Prepare the columns for visualisation:

## Add the column - "Year" of each match
data['year'] = pd.DatetimeIndex(data['Date']).year
data = data.sort_values('year')
## Add the column - "Winner" of each match
data['Winner'] = np.where(data['FTR'] == 'A', data['AwayTeam'], (np.where(data['FTR'] == 'H', data['HomeTeam'], 'Draw')))
## Add the column - "TotalGoal" of each match
data["FTHG"] = pd.to_numeric(data["FTHG"])
data["FTAG"] = pd.to_numeric(data["FTAG"])
data['TotalGoal'] = data['FTHG'] + data['FTAG']
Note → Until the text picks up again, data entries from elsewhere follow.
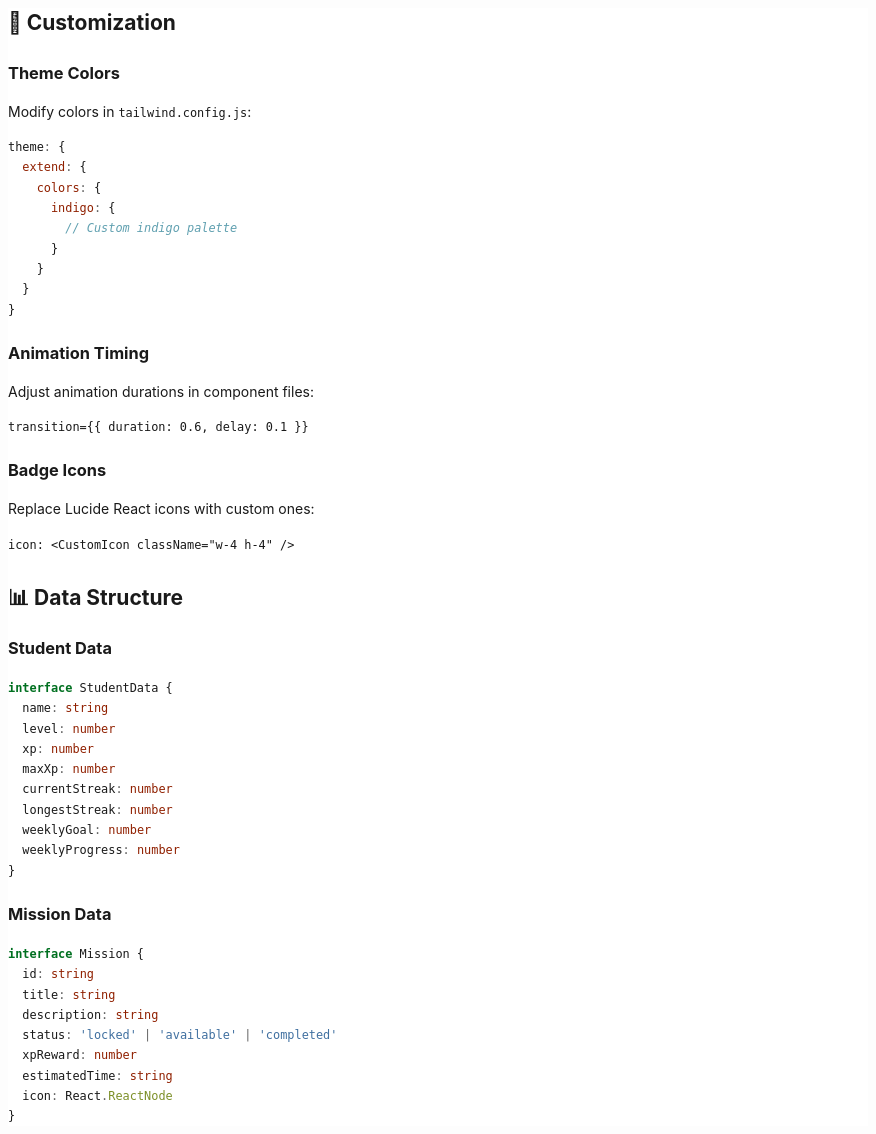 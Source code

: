 ## 🔧 Customization

### Theme Colors
Modify colors in `tailwind.config.js`:
```javascript
theme: {
  extend: {
    colors: {
      indigo: {
        // Custom indigo palette
      }
    }
  }
}
```

### Animation Timing
Adjust animation durations in component files:
```tsx
transition={{ duration: 0.6, delay: 0.1 }}
```

### Badge Icons
Replace Lucide React icons with custom ones:
```tsx
icon: <CustomIcon className="w-4 h-4" />
```

## 📊 Data Structure

### Student Data
```typescript
interface StudentData {
  name: string
  level: number
  xp: number
  maxXp: number
  currentStreak: number
  longestStreak: number
  weeklyGoal: number
  weeklyProgress: number
}
```

### Mission Data
```typescript
interface Mission {
  id: string
  title: string
  description: string
  status: 'locked' | 'available' | 'completed'
  xpReward: number
  estimatedTime: string
  icon: React.ReactNode
}
```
Step 5: Visualisation with Plotly

Here I created two charts:

Bubble Chart:

The chart showing the relationship between "match date", "total goals in each match", and the "winner of the game":

fig = px.scatter(data, x="year", y="TotalGoal",size="TotalGoal", color="Winner",
                 color_discrete_map={'Milan':'red',
                                 'Inter':'royalblue',
                                 'Draw':'lightgreen'},
                 hover_name="Winner", log_x=True, size_max=20)
fig.show()
Figure 2: Bubble chart
Figure 2: Bubble chart

Pie Chart:

The other chart is about the proportion of the winning in the past years. To get the pie chart, the dataframe needed to be re-structured with groupby:

## Restructure the dataframe with groupby
counts = data['TotalGoal'].groupby(data['Winner']).count().reset_index(name="count")
## Pie chart
fig1 = px.pie(counts, values ='count', names ='Winner', title='Milan Derby', color = 'Winner',
             color_discrete_map={'Milan':'red',
                                 'Inter':'royalblue',
                                 'Draw':'lightgreen'})
fig1.show()
Figure 3: Pie chart
Figure 3: Pie chart

Thoughts

By reading these two charts, here are some thoughts on Milan Derby.

  1. It is clear that there aren’t big differences between AC Milan and Inter Milan in winning the matches. Inter Milan won slightly more games than AC Milan;
  2. AC Milan was more likely to win in the matches before 2010 than Inter Milan, while Inter Milan got more chances to win after 2010;
  3. When the total goals of the matches over 4, Inter Milan seems more likely to win the match.

Those thoughts seem aligned with the teams’ performance in those years. I cannot wait to watch the next derby!